PITTSBURGH – Josh Bell wanted to make a statement with his actions, a way to channel the disgust the Pittsburgh Pirates first baseman felt in the wake of George Floyd's death at the hands of Minneapolis police in late May.
Yet as the crowds surged in downtown Pittsburgh last month during a planned peaceful protest, he fought the urge to join in.
He couldn't help but notice the helicopters buzzing. He checked the Internet and saw what began with a positive vibe had shifted to something darker. Wary of the optics and the fallout, Bell, who is Black, heeded the advice of his girlfriend.
“(She told me) ‘You’re going to make a lot more impact with your platform than going to this riot right now. That’s how people get hurt. That’s where the conversation turns bad," Bell said on Saturday. “'Josh Bell is at a protest is a good thing. But Josh Bell is at a riot is a terrible thing. That’s something that could change your career in a heartbeat.’”

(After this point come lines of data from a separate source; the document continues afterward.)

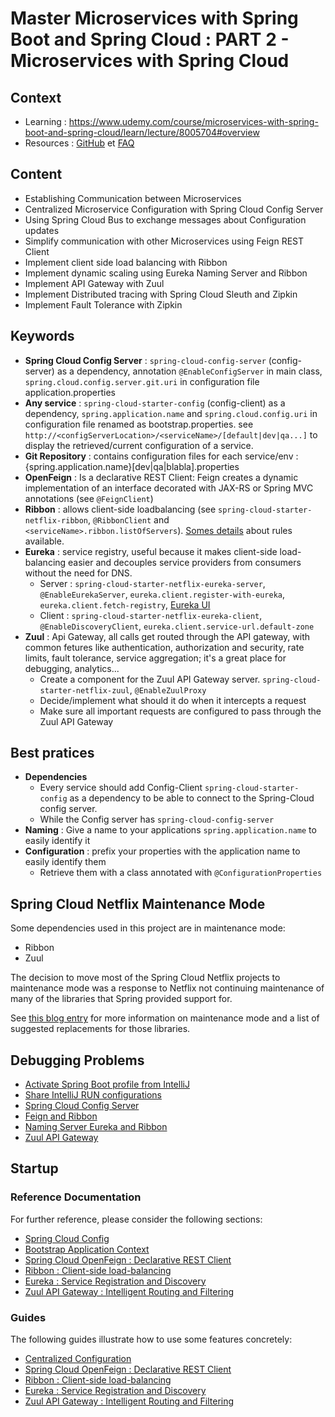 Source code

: # Master Microservices with Spring Boot and Spring Cloud : PART 2 - Microservices with Spring Cloud

## Context

* Learning : <https://www.udemy.com/course/microservices-with-spring-boot-and-spring-cloud/learn/lecture/8005704#overview>
* Resources : [GitHub](https://github.com/in28minutes/spring-microservices/tree/master/03.microservices) et [FAQ](https://github.com/in28minutes/in28minutes-initiatives/blob/master/The-in28Minutes-TroubleshootingGuide-And-FAQ/quick-start.md)

## Content

* Establishing Communication between Microservices
* Centralized Microservice Configuration with Spring Cloud Config Server
* Using Spring Cloud Bus to exchange messages about Configuration updates
* Simplify communication with other Microservices using Feign REST Client
* Implement client side load balancing with Ribbon
* Implement dynamic scaling using Eureka Naming Server and Ribbon
* Implement API Gateway with Zuul
* Implement Distributed tracing with Spring Cloud Sleuth and Zipkin
* Implement Fault Tolerance with Zipkin

## Keywords 
* **Spring Cloud Config Server** : `spring-cloud-config-server` (config-server) as a dependency, annotation `@EnableConfigServer` in main class, `spring.cloud.config.server.git.uri` in configuration file application.properties
* **Any service** : `spring-cloud-starter-config` (config-client) as a dependency, `spring.application.name` and `spring.cloud.config.uri` in configuration file renamed as bootstrap.properties. see `http://<configServerLocation>/<serviceName>/[default|dev|qa...]` to display the retrieved/current configuration of a service.
* **Git Repository** : contains configuration files for each service/env : {spring.application.name}[dev|qa|blabla].properties
* **OpenFeign** : Is a declarative REST Client: Feign creates a dynamic implementation of an interface decorated with JAX-RS or Spring MVC annotations (see `@FeignClient`)
* **Ribbon** : allows client-side loadbalancing (see `spring-cloud-starter-netflix-ribbon`, `@RibbonClient` and `<serviceName>.ribbon.listOfServers`). [Somes details](https://github.com/Netflix/ribbon/wiki/Working-with-load-balancers#common-rules) about rules available.
* **Eureka** : service registry, useful because it makes client-side load-balancing easier and decouples service providers from consumers without the need for DNS.
  * Server : `spring-cloud-starter-netflix-eureka-server`, `@EnableEurekaServer`, `eureka.client.register-with-eureka`, `eureka.client.fetch-registry`, [Eureka UI](http://localhost:8761/)
  * Client : `spring-cloud-starter-netflix-eureka-client`, `@EnableDiscoveryClient`, `eureka.client.service-url.default-zone`
* **Zuul** : Api Gateway, all calls get routed through the API gateway, with common fetures like authentication, authorization and security, rate limits, fault tolerance, service aggregation; it's a great place for debugging, analytics...
  * Create a component for the Zuul API Gateway server. `spring-cloud-starter-netflix-zuul`, `@EnableZuulProxy`
  * Decide/implement what should it do when it intercepts a request
  * Make sure all important requests are configured to pass through the Zuul API Gateway

## Best pratices
* **Dependencies**
    * Every service should add Config-Client `spring-cloud-starter-config` as a dependency to be able to connect to the Spring-Cloud config server.
    * While the Config server has `spring-cloud-config-server`
* **Naming** : Give a name to your applications `spring.application.name` to easily identify it
* **Configuration** : prefix your properties with the application name to easily identify them
    * Retrieve them with a class annotated with `@ConfigurationProperties`
 
## Spring Cloud Netflix Maintenance Mode

Some dependencies used in this project are in maintenance mode:

* Ribbon
* Zuul

The decision to move most of the Spring Cloud Netflix projects to maintenance mode was
a response to Netflix not continuing maintenance of many of the libraries that Spring provided
support for.

See [this blog entry](https://spring.io/blog/2018/12/12/spring-cloud-greenwich-rc1-available-now#spring-cloud-netflix-projects-entering-maintenance-mode)
for more information on maintenance mode and a list of suggested replacements for those libraries.

## Debugging Problems
* [Activate Spring Boot profile from IntelliJ](https://stackoverflow.com/a/52487280)
* [Share IntelliJ RUN configurations](https://www.jetbrains.com/help/idea/sharing-run-debug-configurations.html#)
* [Spring Cloud Config Server](https://github.com/in28minutes/in28minutes-initiatives/tree/master/The-in28Minutes-TroubleshootingGuide-And-FAQ#debugging-problems-with-spring-cloud-config-server)
* [Feign and Ribbon](https://github.com/in28minutes/in28minutes-initiatives/tree/master/The-in28Minutes-TroubleshootingGuide-And-FAQ#debugging-problems-with-feign-and-ribbon)
* [Naming Server Eureka and Ribbon](https://github.com/in28minutes/in28minutes-initiatives/tree/master/The-in28Minutes-TroubleshootingGuide-And-FAQ#debugging-problems-with-naming-server-eureka-and-ribbon)
* [Zuul API Gateway](https://github.com/in28minutes/in28minutes-initiatives/tree/master/The-in28Minutes-TroubleshootingGuide-And-FAQ#debugging-problems-with-zuul-api-gateway)


## Startup

### Reference Documentation
For further reference, please consider the following sections:

* [Spring Cloud Config](https://cloud.spring.io/spring-cloud-config/reference/html/)
* [Bootstrap Application Context](https://cloud.spring.io/spring-cloud-commons/multi/multi__spring_cloud_context_application_context_services.html#_the_bootstrap_application_context)
* [Spring Cloud OpenFeign : Declarative REST Client](https://cloud.spring.io/spring-cloud-netflix/multi/multi_spring-cloud-feign.html)
* [Ribbon : Client-side load-balancing](https://cloud.spring.io/spring-cloud-netflix/multi/multi_spring-cloud-ribbon.html)
* [Eureka : Service Registration and Discovery](https://cloud.spring.io/spring-cloud-netflix/reference/html/#spring-cloud-eureka-server)
* [Zuul API Gateway : Intelligent Routing and Filtering](https://cloud.spring.io/spring-cloud-netflix/multi/multi__router_and_filter_zuul.html)

### Guides
The following guides illustrate how to use some features concretely:

* [Centralized Configuration](https://spring.io/guides/gs/centralized-configuration/)
* [Spring Cloud OpenFeign : Declarative REST Client](https://spring.io/projects/spring-cloud-openfeign)
* [Ribbon : Client-side load-balancing](https://spring.io/guides/gs/client-side-load-balancing/)
* [Eureka : Service Registration and Discovery](https://spring.io/guides/gs/service-registration-and-discovery/)
* [Zuul API Gateway : Intelligent Routing and Filtering](https://spring.io/guides/gs/routing-and-filtering/)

And not the kind of change the 27-year-old All-Star from Texas wants to impart. He watched what happened to former NFL quarterback Colin Kaepernick in 2017 when he chose to kneel during the national anthem to protest police brutality. Kaepernick's message got lost amid outcry over the method he chose to express it. It's something Bell wants desperately to avoid.
“In regards to where he wanted to conversation to go, that got shut down pretty much from the get go and his career was forever changed from that,” Bell said. “So that was where a lot of players felt silenced. A lot of players were like, ‘Well, shoot.’”
This time things feel different. There is a groundswell of support across races and ages. And Bell is intent on being a part of it. Reticent by nature, Bell is growing more comfortable in his role as the face of a franchise whose history is filled with players of color that made a difference far beyond the field.
Roberto Clemente. Willie Stargell. Andrew McCutchen. Now, Bell believes it's his turn.
“I feel like social justice is something that a lot of people are learning right now,” Bell said. “For the most part, I’m trying to stay as politically correct as I can. I’m not trying to bring emotions into anything. You guys know me by now. I’m not trying to be the guy who has the headline for something negative. I’m doing my best to try to learn. That support from the Pirates has really allowed me to express my opinions.”
His deeds, too. Bell started a book club with his teammates with the belief of opening a clear and honest dialogue. The titles so far have included “The New Jim Crow” and the fantasy novel “The Alchemist."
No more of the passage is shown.